What’s going on with the dress code?

Isabella Bonilla and Kayleigh Knight

Last school year, the SBDM committee reviewed four different Manual policies and put them up against a new JCPS system. The Racial Equity Analysis Tool (REAP) is a district-provided questionnaire that policies are evaluated by, and help point out where any modifications may be needed in order to help achieve racially equitable conduct. Three of the four policies passed. 

The Dresscode/Uniform REAP was sent to JCPS’s Culture and Climate Committee for additional insight and a request to draft a new dress code. Ms. Paula Boggs oversees this committee and stated that they conducted two surveys of the Manual community. Both showed that the majority of students and parents didn’t think a new dress code was required, instead, they advocated for changes that could make the current one more equitable. Culture and Climate did just that, with SBDM receiving their feedback by the August 2020 meeting. 

The SBDM committee considered these suggestions but still thought the policy needed further revision to meet REAP standards. Robin Weiss, a parent on the committee, motioned to create a subcommittee dedicated to rewriting the dress code policy. 

“We decided to start from scratch. The last few weeks we have fine-tuned a dress code that will not only align with the REAP but will also help ensure that no student is shamed for what they wear or their body,” said Weiss. “I think the biggest difference will be that students, mostly females, will not be shamed in class or miss instructional time. I hope this allows teachers to teach bell to bell and not be burdened with a dress code that is onerous.”

This new draft was presented at the September meeting. Principal Farmer brought up a few concerns pertaining to how violations of the code would be handled and the wearing of hoods. He emphasized the need for security personnel to be able to identify students at all times; something found rather difficult if faces are obscured. 

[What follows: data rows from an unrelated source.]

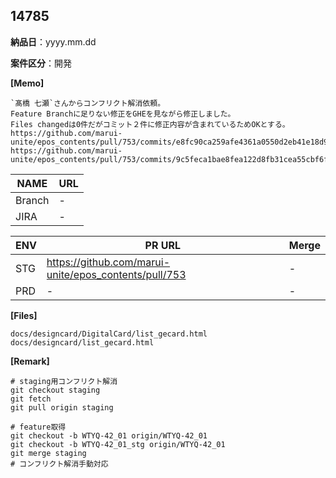 ## 14785

__納品日__：yyyy.mm.dd

__案件区分__：開発

__[Memo]__
```
`髙橋 七瀬`さんからコンフリクト解消依頼。
Feature Branchに足りない修正をGHEを見ながら修正しました。
Files changedは0件だがコミット２件に修正内容が含まれているためOKとする。
https://github.com/marui-unite/epos_contents/pull/753/commits/e8fc90ca259afe4361a0550d2eb41e18d9954b62
https://github.com/marui-unite/epos_contents/pull/753/commits/9c5feca1bae8fea122d8fb31cea55cbf6f224b2d
```

| NAME | URL |
| --- | --- |
| Branch | - |
| JIRA | - |


| ENV | PR URL | Merge |
| --- | --- | --- |
| STG| https://github.com/marui-unite/epos_contents/pull/753 | - |
| PRD | - | - |


__[Files]__
```
docs/designcard/DigitalCard/list_gecard.html
docs/designcard/list_gecard.html
```

__[Remark]__
```
# staging用コンフリクト解消
git checkout staging
git fetch
git pull origin staging

# feature取得
git checkout -b WTYQ-42_01 origin/WTYQ-42_01
git checkout -b WTYQ-42_01_stg origin/WTYQ-42_01
git merge staging
# コンフリクト解消手動対応
```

Weiss made a motion to consider this as a first read, with a second one to take place at the October meeting. In addition, a survey was sent out via Manual’s PTSA regarding what the community thought about this rewritten version. 

“This dress code policy draft is a paradigm shift from our previous policies over the past 16 years. It requires all parties to think about dress code differently and be responsible for their part in the success of the policy. We received mostly positive feedback from parents and students when the PTSA requested feedback’; however, no policy will satisfy everyone,”  said Alesia Williams, an SBDM member and Manual teacher.

Five guest speakers were present at the October SBDM meeting and were allotted three minutes each to advocate either their support or criticism of the draft. 

The first speaker, Mr. Palmer, urged the committee to consider the security issues with wearing hoods and the lack of language about IDs. He was concerned about being able to identify students from the general public and keeping them as safe as possible. On the flip side, Mrs. Finley was worried that suggestions against hoods were racially motivated and could warrant exclusion and experiences of racial targeting. 

Assistant Principal Ms. Lete spoke on behalf of the administrative team, expressing concern over diction choice and the need for more clarity and detailed guidelines.  

Other guests, such as Manual student Sophie Stinnett (10, HSU), were in full support of how the new draft was going. Stinnett told a personal anecdote about how a dress code incident in freshman year made her and six other girls feel “objectified… disrespected… ashamed.”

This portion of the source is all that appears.